Come on man, would you put flex fuel in a Jaguar?


----------



## JayMc (Jan 4, 2005)

pragmatic_lee said:


> Come on man, would you put flex fuel in a Jaguar?


I saw a jaguar balanced on the head of a pin one time. Of course it was a broke down piece of chit, but it was balanced.


----------



## psargeant (Aug 1, 2004)

pragmatic_lee said:


> I'm calling Mac right now - GOT to have a Team L.O.F.T. banner for the camp sight.

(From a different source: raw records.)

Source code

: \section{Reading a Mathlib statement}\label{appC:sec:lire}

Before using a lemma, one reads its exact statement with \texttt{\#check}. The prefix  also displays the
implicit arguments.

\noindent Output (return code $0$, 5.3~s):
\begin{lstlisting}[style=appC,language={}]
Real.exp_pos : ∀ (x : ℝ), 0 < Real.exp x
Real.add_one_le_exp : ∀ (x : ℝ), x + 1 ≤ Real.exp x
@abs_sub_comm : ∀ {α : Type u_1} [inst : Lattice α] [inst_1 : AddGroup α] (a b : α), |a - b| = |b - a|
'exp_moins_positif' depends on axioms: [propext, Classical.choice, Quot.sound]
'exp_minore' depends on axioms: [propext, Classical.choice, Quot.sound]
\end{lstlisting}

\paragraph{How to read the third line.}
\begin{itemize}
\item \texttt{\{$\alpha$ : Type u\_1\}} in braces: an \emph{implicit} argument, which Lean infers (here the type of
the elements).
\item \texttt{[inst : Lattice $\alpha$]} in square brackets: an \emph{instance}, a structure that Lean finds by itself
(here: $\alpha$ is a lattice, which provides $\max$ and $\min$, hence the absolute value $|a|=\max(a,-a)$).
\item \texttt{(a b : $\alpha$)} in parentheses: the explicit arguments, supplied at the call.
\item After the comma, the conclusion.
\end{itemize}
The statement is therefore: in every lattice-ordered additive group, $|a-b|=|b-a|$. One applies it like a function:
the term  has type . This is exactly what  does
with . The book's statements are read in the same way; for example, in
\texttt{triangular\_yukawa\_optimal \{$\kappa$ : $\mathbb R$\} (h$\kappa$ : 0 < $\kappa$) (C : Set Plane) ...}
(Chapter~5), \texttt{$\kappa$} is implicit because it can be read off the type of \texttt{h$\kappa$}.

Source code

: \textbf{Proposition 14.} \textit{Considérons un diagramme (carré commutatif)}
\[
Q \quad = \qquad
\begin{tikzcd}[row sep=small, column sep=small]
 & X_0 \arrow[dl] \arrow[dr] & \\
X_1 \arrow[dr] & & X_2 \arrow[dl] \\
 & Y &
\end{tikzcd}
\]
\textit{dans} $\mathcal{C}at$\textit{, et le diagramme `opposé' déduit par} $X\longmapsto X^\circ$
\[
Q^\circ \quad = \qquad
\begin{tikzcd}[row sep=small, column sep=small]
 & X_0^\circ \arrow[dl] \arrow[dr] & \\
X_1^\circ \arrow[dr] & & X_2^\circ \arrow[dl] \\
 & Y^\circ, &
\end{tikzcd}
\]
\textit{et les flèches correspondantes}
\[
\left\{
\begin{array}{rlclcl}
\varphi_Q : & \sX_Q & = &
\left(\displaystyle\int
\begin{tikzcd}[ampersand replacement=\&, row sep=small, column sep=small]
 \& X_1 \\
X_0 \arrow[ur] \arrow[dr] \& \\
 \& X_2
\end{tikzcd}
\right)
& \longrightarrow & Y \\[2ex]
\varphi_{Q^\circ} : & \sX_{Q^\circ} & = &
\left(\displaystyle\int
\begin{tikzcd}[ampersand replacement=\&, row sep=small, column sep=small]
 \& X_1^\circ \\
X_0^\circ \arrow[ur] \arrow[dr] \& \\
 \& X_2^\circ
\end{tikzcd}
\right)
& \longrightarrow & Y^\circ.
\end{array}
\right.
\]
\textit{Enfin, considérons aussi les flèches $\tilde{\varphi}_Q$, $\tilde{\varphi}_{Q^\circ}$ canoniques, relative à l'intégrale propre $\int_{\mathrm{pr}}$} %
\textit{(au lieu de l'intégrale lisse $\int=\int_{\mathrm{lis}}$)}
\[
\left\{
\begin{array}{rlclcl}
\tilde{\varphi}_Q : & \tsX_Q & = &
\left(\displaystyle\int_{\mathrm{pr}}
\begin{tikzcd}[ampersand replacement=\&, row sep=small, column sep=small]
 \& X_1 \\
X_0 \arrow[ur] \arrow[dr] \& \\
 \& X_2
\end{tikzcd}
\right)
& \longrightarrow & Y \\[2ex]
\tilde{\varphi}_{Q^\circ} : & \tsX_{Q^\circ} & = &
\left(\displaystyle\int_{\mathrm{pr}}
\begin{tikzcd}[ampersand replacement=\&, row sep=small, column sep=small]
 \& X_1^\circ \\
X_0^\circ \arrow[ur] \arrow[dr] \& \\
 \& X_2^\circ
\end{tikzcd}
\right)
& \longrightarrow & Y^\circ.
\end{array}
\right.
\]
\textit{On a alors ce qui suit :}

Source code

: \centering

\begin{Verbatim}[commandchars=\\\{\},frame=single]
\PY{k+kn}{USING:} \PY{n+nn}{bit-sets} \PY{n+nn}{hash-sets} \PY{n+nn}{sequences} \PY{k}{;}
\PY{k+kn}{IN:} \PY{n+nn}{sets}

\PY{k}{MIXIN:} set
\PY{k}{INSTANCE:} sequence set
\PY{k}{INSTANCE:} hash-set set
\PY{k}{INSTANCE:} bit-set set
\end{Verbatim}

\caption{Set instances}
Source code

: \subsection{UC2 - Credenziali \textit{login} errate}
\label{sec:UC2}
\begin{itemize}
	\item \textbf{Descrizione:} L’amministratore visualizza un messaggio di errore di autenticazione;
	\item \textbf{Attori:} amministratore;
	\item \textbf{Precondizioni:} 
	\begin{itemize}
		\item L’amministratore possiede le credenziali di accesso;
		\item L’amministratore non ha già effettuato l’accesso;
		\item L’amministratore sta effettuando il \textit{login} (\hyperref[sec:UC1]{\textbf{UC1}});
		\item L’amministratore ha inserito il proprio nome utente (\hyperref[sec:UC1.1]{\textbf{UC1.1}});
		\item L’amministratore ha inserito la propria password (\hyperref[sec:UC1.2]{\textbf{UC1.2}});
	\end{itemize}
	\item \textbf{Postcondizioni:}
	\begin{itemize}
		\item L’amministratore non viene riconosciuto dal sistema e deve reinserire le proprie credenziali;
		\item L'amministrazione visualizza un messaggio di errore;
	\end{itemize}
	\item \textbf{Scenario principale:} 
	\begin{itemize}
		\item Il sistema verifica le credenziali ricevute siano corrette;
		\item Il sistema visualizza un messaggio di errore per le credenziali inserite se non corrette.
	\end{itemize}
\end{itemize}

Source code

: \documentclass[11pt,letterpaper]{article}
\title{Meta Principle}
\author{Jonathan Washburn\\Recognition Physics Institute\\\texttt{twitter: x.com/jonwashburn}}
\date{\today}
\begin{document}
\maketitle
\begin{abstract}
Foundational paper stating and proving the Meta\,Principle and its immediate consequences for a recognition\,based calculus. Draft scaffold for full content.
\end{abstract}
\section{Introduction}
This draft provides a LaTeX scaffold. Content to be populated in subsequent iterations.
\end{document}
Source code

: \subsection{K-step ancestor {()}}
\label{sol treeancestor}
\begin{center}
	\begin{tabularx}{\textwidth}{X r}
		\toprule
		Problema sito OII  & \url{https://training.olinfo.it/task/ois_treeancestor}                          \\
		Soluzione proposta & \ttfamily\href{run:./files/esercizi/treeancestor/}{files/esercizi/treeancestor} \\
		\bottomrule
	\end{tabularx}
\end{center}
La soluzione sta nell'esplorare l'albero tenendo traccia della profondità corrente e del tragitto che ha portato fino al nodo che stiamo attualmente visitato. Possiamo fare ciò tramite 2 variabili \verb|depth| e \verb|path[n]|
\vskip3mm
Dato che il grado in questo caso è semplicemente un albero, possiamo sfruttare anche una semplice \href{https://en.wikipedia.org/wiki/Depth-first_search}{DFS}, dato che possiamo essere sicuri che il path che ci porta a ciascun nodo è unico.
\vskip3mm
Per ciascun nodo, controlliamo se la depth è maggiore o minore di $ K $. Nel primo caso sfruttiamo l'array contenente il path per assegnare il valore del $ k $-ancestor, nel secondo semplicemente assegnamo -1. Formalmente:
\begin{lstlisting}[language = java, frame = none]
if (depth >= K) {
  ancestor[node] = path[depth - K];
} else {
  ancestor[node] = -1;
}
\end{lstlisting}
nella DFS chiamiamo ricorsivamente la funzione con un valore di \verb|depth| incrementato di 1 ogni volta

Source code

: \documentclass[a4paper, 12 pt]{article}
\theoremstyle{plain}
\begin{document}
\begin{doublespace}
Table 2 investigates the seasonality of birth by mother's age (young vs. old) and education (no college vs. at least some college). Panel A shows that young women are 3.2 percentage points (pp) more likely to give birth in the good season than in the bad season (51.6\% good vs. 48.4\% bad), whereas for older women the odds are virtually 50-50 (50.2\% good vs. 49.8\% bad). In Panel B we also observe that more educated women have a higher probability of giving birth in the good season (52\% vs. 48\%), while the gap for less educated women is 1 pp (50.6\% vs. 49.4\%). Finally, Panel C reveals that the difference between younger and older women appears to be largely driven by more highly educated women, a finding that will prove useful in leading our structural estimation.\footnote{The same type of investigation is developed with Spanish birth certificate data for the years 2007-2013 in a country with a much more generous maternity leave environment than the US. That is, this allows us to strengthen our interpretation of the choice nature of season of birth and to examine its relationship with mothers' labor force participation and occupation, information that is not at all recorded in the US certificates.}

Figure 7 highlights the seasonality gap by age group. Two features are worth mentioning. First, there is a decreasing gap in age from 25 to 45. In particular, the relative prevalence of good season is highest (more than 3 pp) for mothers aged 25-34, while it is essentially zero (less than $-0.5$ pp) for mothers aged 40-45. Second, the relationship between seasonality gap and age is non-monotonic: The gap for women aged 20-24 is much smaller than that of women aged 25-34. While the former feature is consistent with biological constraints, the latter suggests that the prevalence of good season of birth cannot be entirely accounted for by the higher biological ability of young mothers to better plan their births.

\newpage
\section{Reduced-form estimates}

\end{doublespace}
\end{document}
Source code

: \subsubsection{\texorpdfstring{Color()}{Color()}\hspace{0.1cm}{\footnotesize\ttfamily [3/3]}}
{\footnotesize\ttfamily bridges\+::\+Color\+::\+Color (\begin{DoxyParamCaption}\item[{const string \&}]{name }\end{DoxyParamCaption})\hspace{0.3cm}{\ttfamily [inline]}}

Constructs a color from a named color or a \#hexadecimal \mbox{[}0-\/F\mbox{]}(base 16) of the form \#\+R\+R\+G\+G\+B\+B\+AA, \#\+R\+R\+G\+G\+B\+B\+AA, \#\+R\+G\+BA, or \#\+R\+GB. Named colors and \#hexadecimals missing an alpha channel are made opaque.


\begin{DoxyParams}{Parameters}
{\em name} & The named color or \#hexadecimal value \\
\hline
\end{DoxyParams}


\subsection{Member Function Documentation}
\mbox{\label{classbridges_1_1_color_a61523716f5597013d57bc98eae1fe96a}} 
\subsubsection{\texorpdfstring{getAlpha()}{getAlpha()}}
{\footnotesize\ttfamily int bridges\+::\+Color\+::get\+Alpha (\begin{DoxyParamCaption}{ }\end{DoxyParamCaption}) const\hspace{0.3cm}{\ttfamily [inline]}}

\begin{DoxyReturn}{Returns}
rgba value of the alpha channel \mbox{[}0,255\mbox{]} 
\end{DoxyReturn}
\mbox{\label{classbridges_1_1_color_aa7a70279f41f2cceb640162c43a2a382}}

Oh yes we do...make it a good one too...


Spoon13 said:


> Don't have time for the shirts, but I can imagine a Hat or two could be arranged.:wink:


How about a Visor???


JawsDad said:


> You know.. My wife had an uncle that worked for the FBI way back before he passed away. He investigated organized crime and you know where he was based? North Carolina.. After seeing this thread evolve, I now know why. Forget Chicago, the new mafia is made up of Carolina archers..


:wink::ninja:


----------



## JayMc (Jan 4, 2005)

I posted the Team L.O.F.T. shirts in gen pop earlier....


----------



## pragmatic_lee (Jan 19, 2008)

JayMc said:


> I saw a jaguar balanced on the head of a pin one time. Of course it was a *broke down piece of chit*, but it was balanced.


That's what happens when you use flex fuel.


----------



## JawsDad (Dec 28, 2005)

Spoon13 said:


> Consider yourself a "Marked" man!!!!!


 :ninja:




pragmatic_lee said:


> Come on man, would you put flex fuel in a Jaguar?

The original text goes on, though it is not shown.